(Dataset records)

====

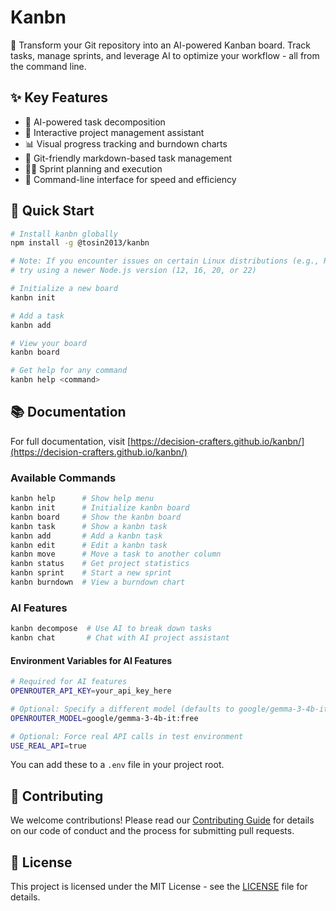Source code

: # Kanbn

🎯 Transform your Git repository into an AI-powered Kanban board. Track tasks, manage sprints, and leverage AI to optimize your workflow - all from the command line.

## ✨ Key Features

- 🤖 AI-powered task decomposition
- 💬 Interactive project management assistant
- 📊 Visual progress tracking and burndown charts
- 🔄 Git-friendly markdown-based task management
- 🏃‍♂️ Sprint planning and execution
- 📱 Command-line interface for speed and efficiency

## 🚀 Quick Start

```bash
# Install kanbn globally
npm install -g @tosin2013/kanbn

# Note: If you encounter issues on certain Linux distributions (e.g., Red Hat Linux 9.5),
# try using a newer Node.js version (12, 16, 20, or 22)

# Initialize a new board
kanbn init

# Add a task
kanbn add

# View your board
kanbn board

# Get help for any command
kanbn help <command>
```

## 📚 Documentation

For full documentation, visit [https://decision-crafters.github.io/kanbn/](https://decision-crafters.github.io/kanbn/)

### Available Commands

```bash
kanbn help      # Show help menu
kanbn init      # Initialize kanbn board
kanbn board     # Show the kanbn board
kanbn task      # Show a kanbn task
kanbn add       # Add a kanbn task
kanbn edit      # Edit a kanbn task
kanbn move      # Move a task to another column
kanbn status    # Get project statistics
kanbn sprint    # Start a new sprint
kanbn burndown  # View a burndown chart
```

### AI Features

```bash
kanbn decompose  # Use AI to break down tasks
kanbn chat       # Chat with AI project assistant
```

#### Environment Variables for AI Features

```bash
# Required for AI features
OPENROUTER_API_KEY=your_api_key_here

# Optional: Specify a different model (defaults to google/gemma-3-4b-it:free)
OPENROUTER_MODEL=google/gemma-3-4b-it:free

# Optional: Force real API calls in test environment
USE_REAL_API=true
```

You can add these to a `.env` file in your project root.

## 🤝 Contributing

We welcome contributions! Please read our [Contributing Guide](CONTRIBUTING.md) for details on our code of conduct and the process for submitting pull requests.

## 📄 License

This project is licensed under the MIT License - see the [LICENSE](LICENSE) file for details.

====

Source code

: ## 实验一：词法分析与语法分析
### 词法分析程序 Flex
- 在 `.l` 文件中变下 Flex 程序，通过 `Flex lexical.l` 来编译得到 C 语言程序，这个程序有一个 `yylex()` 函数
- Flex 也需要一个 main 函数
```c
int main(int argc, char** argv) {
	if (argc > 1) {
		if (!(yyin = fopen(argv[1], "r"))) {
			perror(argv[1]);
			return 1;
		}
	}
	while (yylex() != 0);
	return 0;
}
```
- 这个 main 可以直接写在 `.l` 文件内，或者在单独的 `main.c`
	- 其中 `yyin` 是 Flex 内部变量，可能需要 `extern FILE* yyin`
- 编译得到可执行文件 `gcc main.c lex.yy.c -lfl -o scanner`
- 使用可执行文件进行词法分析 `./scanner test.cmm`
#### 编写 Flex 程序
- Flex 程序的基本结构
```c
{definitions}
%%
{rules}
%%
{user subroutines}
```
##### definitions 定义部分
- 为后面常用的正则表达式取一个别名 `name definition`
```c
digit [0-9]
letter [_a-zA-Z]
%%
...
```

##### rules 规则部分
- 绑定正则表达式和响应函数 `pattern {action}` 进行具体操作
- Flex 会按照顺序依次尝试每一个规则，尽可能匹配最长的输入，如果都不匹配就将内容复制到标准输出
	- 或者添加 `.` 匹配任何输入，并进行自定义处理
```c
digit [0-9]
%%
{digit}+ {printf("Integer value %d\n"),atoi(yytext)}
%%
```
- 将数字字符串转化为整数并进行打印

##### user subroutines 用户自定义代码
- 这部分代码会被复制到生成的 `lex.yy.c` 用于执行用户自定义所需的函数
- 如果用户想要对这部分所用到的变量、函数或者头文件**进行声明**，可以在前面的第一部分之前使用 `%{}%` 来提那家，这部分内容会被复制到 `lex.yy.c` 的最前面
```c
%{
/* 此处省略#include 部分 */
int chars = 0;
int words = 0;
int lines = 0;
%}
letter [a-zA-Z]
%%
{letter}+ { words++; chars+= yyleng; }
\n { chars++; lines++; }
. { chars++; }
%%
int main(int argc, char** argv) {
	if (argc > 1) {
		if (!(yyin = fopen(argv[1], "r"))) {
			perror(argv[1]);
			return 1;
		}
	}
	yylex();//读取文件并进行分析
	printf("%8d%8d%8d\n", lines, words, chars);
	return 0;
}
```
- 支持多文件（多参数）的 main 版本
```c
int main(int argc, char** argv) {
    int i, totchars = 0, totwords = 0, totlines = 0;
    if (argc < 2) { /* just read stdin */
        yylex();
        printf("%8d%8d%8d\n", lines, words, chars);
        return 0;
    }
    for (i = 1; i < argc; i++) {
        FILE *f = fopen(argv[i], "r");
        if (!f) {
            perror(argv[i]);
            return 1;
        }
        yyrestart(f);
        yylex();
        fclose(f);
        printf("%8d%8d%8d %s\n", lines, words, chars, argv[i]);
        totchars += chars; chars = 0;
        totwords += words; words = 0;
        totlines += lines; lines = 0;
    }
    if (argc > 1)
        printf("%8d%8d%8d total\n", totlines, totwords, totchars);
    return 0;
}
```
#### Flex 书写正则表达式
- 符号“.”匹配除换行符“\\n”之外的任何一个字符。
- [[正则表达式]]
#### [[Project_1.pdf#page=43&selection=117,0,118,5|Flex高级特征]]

====

## EXERCISE DETAILS
Could you find each line in the entries that contains the string "yylex" and copy it?

## YOUR RESPONSE
- 在 `.l` 文件中变下 Flex 程序，通过 `Flex lexical.l` 来编译得到 C 语言程序，这个程序有一个 `yylex()` 函数
	while (yylex() != 0);
	yylex();//读取文件并进行分析
        yylex();
        yylex();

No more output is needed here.